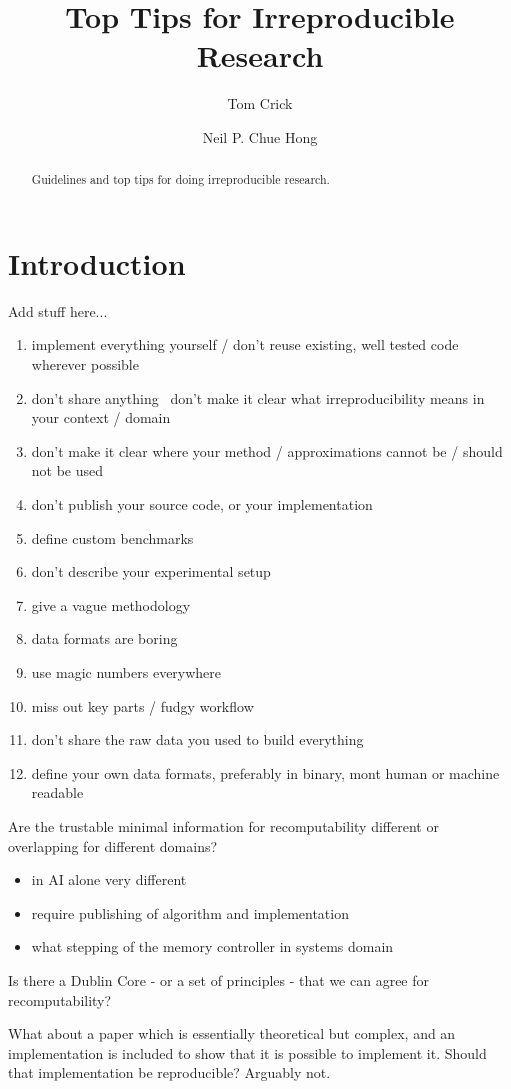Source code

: \documentclass[a4paper,11pt]{article}
\title{Top Tips for Irreproducible Research}
\author[1]{Tom Crick}
\author[2]{Neil P. Chue Hong}
\affil[1]{Department of Computing \& Information Systems, Cardiff
  Metropolitan University}
\affil[2]{Software Sustainability Institute, University of Edinburgh}
\affil[1]{\protect\url{tcrick@cardiffmet.ac.uk}}
\affil[2]{\protect\url{N.ChueHong@software.ac.uk}}
\date{ }
\begin{document}
\maketitle

\begin{abstract}
Guidelines and top tips for doing irreproducible research.
\end{abstract}

\section{Introduction}
Add stuff here...


\begin{enumerate}
\item implement everything yourself / don't reuse existing, well tested code wherever possible
\item  don't share anything
\ don't make it clear what irreproducibility means in your context / domain
\item don't make it clear where your method / approximations cannot be / should not be used
\item don't publish your source code, or your implementation
\item  define custom benchmarks
\item  don't describe your experimental setup
\item  give a vague methodology
\item  data formats are boring
\item  use magic numbers everywhere
\item  miss out key parts / fudgy workflow
\item  don't share the raw data you used to build everything
\item  define your own data formats, preferably in binary, mont human or machine readable
\end{enumerate}


Are the trustable minimal information for recomputability  different or overlapping for different domains?
\begin{itemize}
\item in AI alone very different
\item require publishing of algorithm and implementation
\item what stepping of the memory controller in systems domain
\end{itemize}

Is there a Dublin Core - or a set of principles - that we can agree for recomputability?

What about a paper which is essentially theoretical but complex, and an implementation is included to show that it is possible to implement it. Should that implementation be reproducible? Arguably not.



%
%
\end{document}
★ ★ ★
__Exercise brief__
Print the data word for word and omit the pictures.

__Solution to the exercise__
Source code

: \documentclass[a4paper,11pt]{article}
\title{Top Tips for Irreproducible Research}
\author[1]{Tom Crick}
\author[2]{Neil P. Chue Hong}
\affil[1]{Department of Computing \& Information Systems, Cardiff
  Metropolitan University}
\affil[2]{Software Sustainability Institute, University of Edinburgh}
\affil[1]{\protect\url{tcrick@cardiffmet.ac.uk}}
\affil[2]{\protect\url{N.ChueHong@software.ac.uk}}
\date{ }
\begin{document}
\maketitle

\begin{abstract}
Guidelines and top tips for doing irreproducible research.
\end{abstract}

\section{Introduction}
Add stuff here...


\begin{enumerate}
\item implement everything yourself / don't reuse existing, well tested code wherever possible
\item  don't share anything
\ don't make it clear what irreproducibility means in your context / domain
\item don't make it clear where your method / approximations cannot be / should not be used
\item don't publish your source code, or your implementation
\item  define custom benchmarks
\item  don't describe your experimental setup
\item  give a vague methodology
\item  data formats are boring
\item  use magic numbers everywhere
\item  miss out key parts / fudgy workflow
\item  don't share the raw data you used to build everything
\item  define your own data formats, preferably in binary, mont human or machine readable
\end{enumerate}


Are the trustable minimal information for recomputability  different or overlapping for different domains?
\begin{itemize}
\item in AI alone very different
\item require publishing of algorithm and implementation
\item what stepping of the memory controller in systems domain
\end{itemize}

Is there a Dublin Core - or a set of principles - that we can agree for recomputability?

What about a paper which is essentially theoretical but complex, and an implementation is included to show that it is possible to implement it. Should that implementation be reproducible? Arguably not.



%
%
\end{document}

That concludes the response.